**BRIEF:** The answer must be an exact copy of the listing below.

---------------

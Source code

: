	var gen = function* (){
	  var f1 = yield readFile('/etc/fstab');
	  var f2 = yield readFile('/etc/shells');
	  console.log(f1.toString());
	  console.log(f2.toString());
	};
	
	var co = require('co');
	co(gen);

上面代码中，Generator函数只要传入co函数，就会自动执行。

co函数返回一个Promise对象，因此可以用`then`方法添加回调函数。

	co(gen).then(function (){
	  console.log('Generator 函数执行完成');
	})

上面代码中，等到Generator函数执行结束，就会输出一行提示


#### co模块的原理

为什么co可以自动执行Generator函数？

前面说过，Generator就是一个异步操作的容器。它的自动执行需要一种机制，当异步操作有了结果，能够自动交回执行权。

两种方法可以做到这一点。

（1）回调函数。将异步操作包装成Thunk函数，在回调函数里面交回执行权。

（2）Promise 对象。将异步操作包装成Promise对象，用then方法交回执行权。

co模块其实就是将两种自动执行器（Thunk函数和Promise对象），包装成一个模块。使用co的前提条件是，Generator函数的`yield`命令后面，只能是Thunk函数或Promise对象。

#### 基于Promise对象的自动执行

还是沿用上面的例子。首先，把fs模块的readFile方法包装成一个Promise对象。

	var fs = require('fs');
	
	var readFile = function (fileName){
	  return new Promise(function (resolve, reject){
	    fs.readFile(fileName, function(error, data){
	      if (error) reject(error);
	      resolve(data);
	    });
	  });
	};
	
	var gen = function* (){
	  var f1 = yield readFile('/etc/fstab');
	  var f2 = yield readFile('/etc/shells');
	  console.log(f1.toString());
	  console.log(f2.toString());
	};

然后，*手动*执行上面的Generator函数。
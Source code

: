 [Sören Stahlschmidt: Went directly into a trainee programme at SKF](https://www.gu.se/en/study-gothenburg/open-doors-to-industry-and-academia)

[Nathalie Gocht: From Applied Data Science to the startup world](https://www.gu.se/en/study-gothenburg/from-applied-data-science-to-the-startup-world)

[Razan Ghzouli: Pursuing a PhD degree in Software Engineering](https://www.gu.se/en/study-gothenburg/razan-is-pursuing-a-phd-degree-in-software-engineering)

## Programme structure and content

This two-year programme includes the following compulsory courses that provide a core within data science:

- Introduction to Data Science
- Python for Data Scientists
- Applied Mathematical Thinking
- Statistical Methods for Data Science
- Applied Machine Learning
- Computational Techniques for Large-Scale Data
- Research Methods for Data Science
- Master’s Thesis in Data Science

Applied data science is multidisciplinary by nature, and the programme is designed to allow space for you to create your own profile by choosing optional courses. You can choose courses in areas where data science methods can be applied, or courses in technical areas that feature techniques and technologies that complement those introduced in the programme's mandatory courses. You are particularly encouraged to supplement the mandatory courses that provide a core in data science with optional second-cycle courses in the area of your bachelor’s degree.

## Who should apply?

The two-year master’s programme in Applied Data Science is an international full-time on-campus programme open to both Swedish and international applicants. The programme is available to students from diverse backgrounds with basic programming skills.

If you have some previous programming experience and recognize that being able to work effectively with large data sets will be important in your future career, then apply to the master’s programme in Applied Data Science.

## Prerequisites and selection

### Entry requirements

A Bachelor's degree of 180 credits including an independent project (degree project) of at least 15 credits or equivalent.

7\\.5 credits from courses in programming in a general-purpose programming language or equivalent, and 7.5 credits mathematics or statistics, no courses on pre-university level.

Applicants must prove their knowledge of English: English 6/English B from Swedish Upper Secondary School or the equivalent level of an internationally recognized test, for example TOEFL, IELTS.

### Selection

---------------

**ANSWER TO THIS TASK:**
Source code

:	var gen = function* (){
	  var f1 = yield readFile('/etc/fstab');
	  var f2 = yield readFile('/etc/shells');
	  console.log(f1.toString());
	  console.log(f2.toString());
	};
	
	var co = require('co');
	co(gen);

上面代码中，Generator函数只要传入co函数，就会自动执行。

co函数返回一个Promise对象，因此可以用`then`方法添加回调函数。

	co(gen).then(function (){
	  console.log('Generator 函数执行完成');
	})

上面代码中，等到Generator函数执行结束，就会输出一行提示


#### co模块的原理

为什么co可以自动执行Generator函数？

前面说过，Generator就是一个异步操作的容器。它的自动执行需要一种机制，当异步操作有了结果，能够自动交回执行权。

两种方法可以做到这一点。

（1）回调函数。将异步操作包装成Thunk函数，在回调函数里面交回执行权。

（2）Promise 对象。将异步操作包装成Promise对象，用then方法交回执行权。

co模块其实就是将两种自动执行器（Thunk函数和Promise对象），包装成一个模块。使用co的前提条件是，Generator函数的`yield`命令后面，只能是Thunk函数或Promise对象。

#### 基于Promise对象的自动执行

还是沿用上面的例子。首先，把fs模块的readFile方法包装成一个Promise对象。

	var fs = require('fs');
	
	var readFile = function (fileName){
	  return new Promise(function (resolve, reject){
	    fs.readFile(fileName, function(error, data){
	      if (error) reject(error);
	      resolve(data);
	    });
	  });
	};
	
	var gen = function* (){
	  var f1 = yield readFile('/etc/fstab');
	  var f2 = yield readFile('/etc/shells');
	  console.log(f1.toString());
	  console.log(f2.toString());
	};

然后，*手动*执行上面的Generator函数。
Source code

: [Sören Stahlschmidt: Went directly into a trainee programme at SKF](https://www.gu.se/en/study-gothenburg/open-doors-to-industry-and-academia)

[Nathalie Gocht: From Applied Data Science to the startup world](https://www.gu.se/en/study-gothenburg/from-applied-data-science-to-the-startup-world)

[Razan Ghzouli: Pursuing a PhD degree in Software Engineering](https://www.gu.se/en/study-gothenburg/razan-is-pursuing-a-phd-degree-in-software-engineering)

## Programme structure and content

This two-year programme includes the following compulsory courses that provide a core within data science:

- Introduction to Data Science
- Python for Data Scientists
- Applied Mathematical Thinking
- Statistical Methods for Data Science
- Applied Machine Learning
- Computational Techniques for Large-Scale Data
- Research Methods for Data Science
- Master’s Thesis in Data Science

Applied data science is multidisciplinary by nature, and the programme is designed to allow space for you to create your own profile by choosing optional courses. You can choose courses in areas where data science methods can be applied, or courses in technical areas that feature techniques and technologies that complement those introduced in the programme's mandatory courses. You are particularly encouraged to supplement the mandatory courses that provide a core in data science with optional second-cycle courses in the area of your bachelor’s degree.

## Who should apply?

The two-year master’s programme in Applied Data Science is an international full-time on-campus programme open to both Swedish and international applicants. The programme is available to students from diverse backgrounds with basic programming skills.

If you have some previous programming experience and recognize that being able to work effectively with large data sets will be important in your future career, then apply to the master’s programme in Applied Data Science.

## Prerequisites and selection

### Entry requirements

A Bachelor's degree of 180 credits including an independent project (degree project) of at least 15 credits or equivalent.

7\\.5 credits from courses in programming in a general-purpose programming language or equivalent, and 7.5 credits mathematics or statistics, no courses on pre-university level.

Applicants must prove their knowledge of English: English 6/English B from Swedish Upper Secondary School or the equivalent level of an internationally recognized test, for example TOEFL, IELTS.

### Selection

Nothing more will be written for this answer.